Created:  Monday, February 20, 2012

An amendment to Virginia's constitution that would redefine eminent domain and give extra protection to property owners has passed in the state Senate and House of Delegates, and, if the both houses approve each other's identical bills, the measure will be placed before voters this November.

The House of Delegates voted 80-18 on Feb. 13 to approve the measure, and the state Senate the same day gave the thumbs-up to an identically worded piece of legislation on a 23-17 tally. Both houses now are considering each other's resolutions.

The proposed amendment passed both houses of the General Assembly last year, and if it does again this year in identical form, with the 2011 election having occurred in between those votes, the amendment will appear on the Nov. 6 ballot.

A key provision of the amendment requires that owners of private property be compensated not only when their land is taken, but also for lost profits and access related to various governmental activities. The General Assembly would define what constitutes lost access and profits.

The amendment also reads, "a taking or damaging of private property is not for public use if the primary use is for private gain, private benefit, private enterprise, increasing jobs, increasing tax revenue, or economic development, except for the elimination of a public nuisance existing on the property."

Local government officials around Northern Virginia, as well as members of the Virginia Municipal League and Virginia Association of Counties, have opposed the eminent-domain amendment, saying it might force localities to compensate private-property owners for disruptions in cases ranging from local festivals to law-enforcement activity.

In the state Senate, state Sen. Janet Howell (D-32nd) changed her position and voted with the opposition. Freshman Sens. Barbara Favola (D-31st) and Adam Ebbin (D-30th) voted against it.

Ebbin said state law already protects private property from eminent-domain abuses by government.

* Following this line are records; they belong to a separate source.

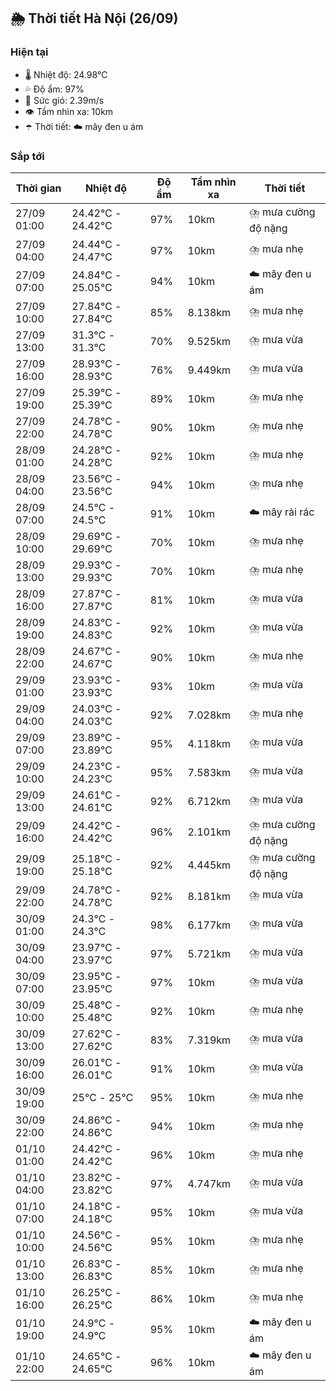 ## 🌦️ Thời tiết Hà Nội (26/09)

### Hiện tại

- 🌡️ Nhiệt độ: 24.98℃
- 💦 Độ ẩm: 97%
- 💨 Sức gió: 2.39m/s
- 👁️ Tầm nhìn xa: 10km
- ☂️ Thời tiết: ☁️ mây đen u ám

### Sắp tới

| Thời gian | Nhiệt độ | Độ ẩm | Tầm nhìn xa | Thời tiết |
| --- | --- | --- | --- | --- |
| 27/09 01:00 | 24.42℃ - 24.42℃ | 97% | 10km | ⛈️ mưa cường độ nặng |
| 27/09 04:00 | 24.44℃ - 24.47℃ | 97% | 10km | ⛈️ mưa nhẹ |
| 27/09 07:00 | 24.84℃ - 25.05℃ | 94% | 10km | ☁️ mây đen u ám |
| 27/09 10:00 | 27.84℃ - 27.84℃ | 85% | 8.138km | ⛈️ mưa nhẹ |
| 27/09 13:00 | 31.3℃ - 31.3℃ | 70% | 9.525km | ⛈️ mưa vừa |
| 27/09 16:00 | 28.93℃ - 28.93℃ | 76% | 9.449km | ⛈️ mưa vừa |
| 27/09 19:00 | 25.39℃ - 25.39℃ | 89% | 10km | ⛈️ mưa nhẹ |
| 27/09 22:00 | 24.78℃ - 24.78℃ | 90% | 10km | ⛈️ mưa nhẹ |
| 28/09 01:00 | 24.28℃ - 24.28℃ | 92% | 10km | ⛈️ mưa nhẹ |
| 28/09 04:00 | 23.56℃ - 23.56℃ | 94% | 10km | ⛈️ mưa nhẹ |
| 28/09 07:00 | 24.5℃ - 24.5℃ | 91% | 10km | ☁️ mây rải rác |
| 28/09 10:00 | 29.69℃ - 29.69℃ | 70% | 10km | ⛈️ mưa nhẹ |
| 28/09 13:00 | 29.93℃ - 29.93℃ | 70% | 10km | ⛈️ mưa nhẹ |
| 28/09 16:00 | 27.87℃ - 27.87℃ | 81% | 10km | ⛈️ mưa vừa |
| 28/09 19:00 | 24.83℃ - 24.83℃ | 92% | 10km | ⛈️ mưa vừa |
| 28/09 22:00 | 24.67℃ - 24.67℃ | 90% | 10km | ⛈️ mưa nhẹ |
| 29/09 01:00 | 23.93℃ - 23.93℃ | 93% | 10km | ⛈️ mưa vừa |
| 29/09 04:00 | 24.03℃ - 24.03℃ | 92% | 7.028km | ⛈️ mưa nhẹ |
| 29/09 07:00 | 23.89℃ - 23.89℃ | 95% | 4.118km | ⛈️ mưa vừa |
| 29/09 10:00 | 24.23℃ - 24.23℃ | 95% | 7.583km | ⛈️ mưa vừa |
| 29/09 13:00 | 24.61℃ - 24.61℃ | 92% | 6.712km | ⛈️ mưa vừa |
| 29/09 16:00 | 24.42℃ - 24.42℃ | 96% | 2.101km | ⛈️ mưa cường độ nặng |
| 29/09 19:00 | 25.18℃ - 25.18℃ | 92% | 4.445km | ⛈️ mưa cường độ nặng |
| 29/09 22:00 | 24.78℃ - 24.78℃ | 92% | 8.181km | ⛈️ mưa vừa |
| 30/09 01:00 | 24.3℃ - 24.3℃ | 98% | 6.177km | ⛈️ mưa vừa |
| 30/09 04:00 | 23.97℃ - 23.97℃ | 97% | 5.721km | ⛈️ mưa vừa |
| 30/09 07:00 | 23.95℃ - 23.95℃ | 97% | 10km | ⛈️ mưa vừa |
| 30/09 10:00 | 25.48℃ - 25.48℃ | 92% | 10km | ⛈️ mưa nhẹ |
| 30/09 13:00 | 27.62℃ - 27.62℃ | 83% | 7.319km | ⛈️ mưa vừa |
| 30/09 16:00 | 26.01℃ - 26.01℃ | 91% | 10km | ⛈️ mưa vừa |
| 30/09 19:00 | 25℃ - 25℃ | 95% | 10km | ⛈️ mưa nhẹ |
| 30/09 22:00 | 24.86℃ - 24.86℃ | 94% | 10km | ⛈️ mưa nhẹ |
| 01/10 01:00 | 24.42℃ - 24.42℃ | 96% | 10km | ⛈️ mưa nhẹ |
| 01/10 04:00 | 23.82℃ - 23.82℃ | 97% | 4.747km | ⛈️ mưa vừa |
| 01/10 07:00 | 24.18℃ - 24.18℃ | 95% | 10km | ⛈️ mưa vừa |
| 01/10 10:00 | 24.56℃ - 24.56℃ | 95% | 10km | ⛈️ mưa nhẹ |
| 01/10 13:00 | 26.83℃ - 26.83℃ | 85% | 10km | ⛈️ mưa nhẹ |
| 01/10 16:00 | 26.25℃ - 26.25℃ | 86% | 10km | ⛈️ mưa nhẹ |
| 01/10 19:00 | 24.9℃ - 24.9℃ | 95% | 10km | ☁️ mây đen u ám |
| 01/10 22:00 | 24.65℃ - 24.65℃ | 96% | 10km | ☁️ mây đen u ám |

"It doesn't need to be in the constitution," Ebbin said of the proposed amendment.

"Lost profits shouldn't be part of eminent domain," he added.

Another opponent, Del. Patrick Hope (D-47th), said foes of the amendment still could make their case before the public votes on the proposal in November.

"The voters still have to decide," Hope said. "That does give us some time to mobilize people."

But Hope acknowledged that the public often pays little attention to constitutional amendments on the ballot.

Lt. Gov. Bill Bolling, who spoke to the Sun Gazette in a Feb. 16 interview at his Richmond office, said the legislation's intention is to protect property rights, which Virginians hold sacred.

Lawmakers' concerns about the amendment's definitions of lost access and profit have been addressed, Bolling said.

Bolling, who said he long has supported the need for constitutional protection of private-property rights, predicted the amendment would find smooth sailing at the polls in November.

"My hunch is it will be very positively received by the voters," he said.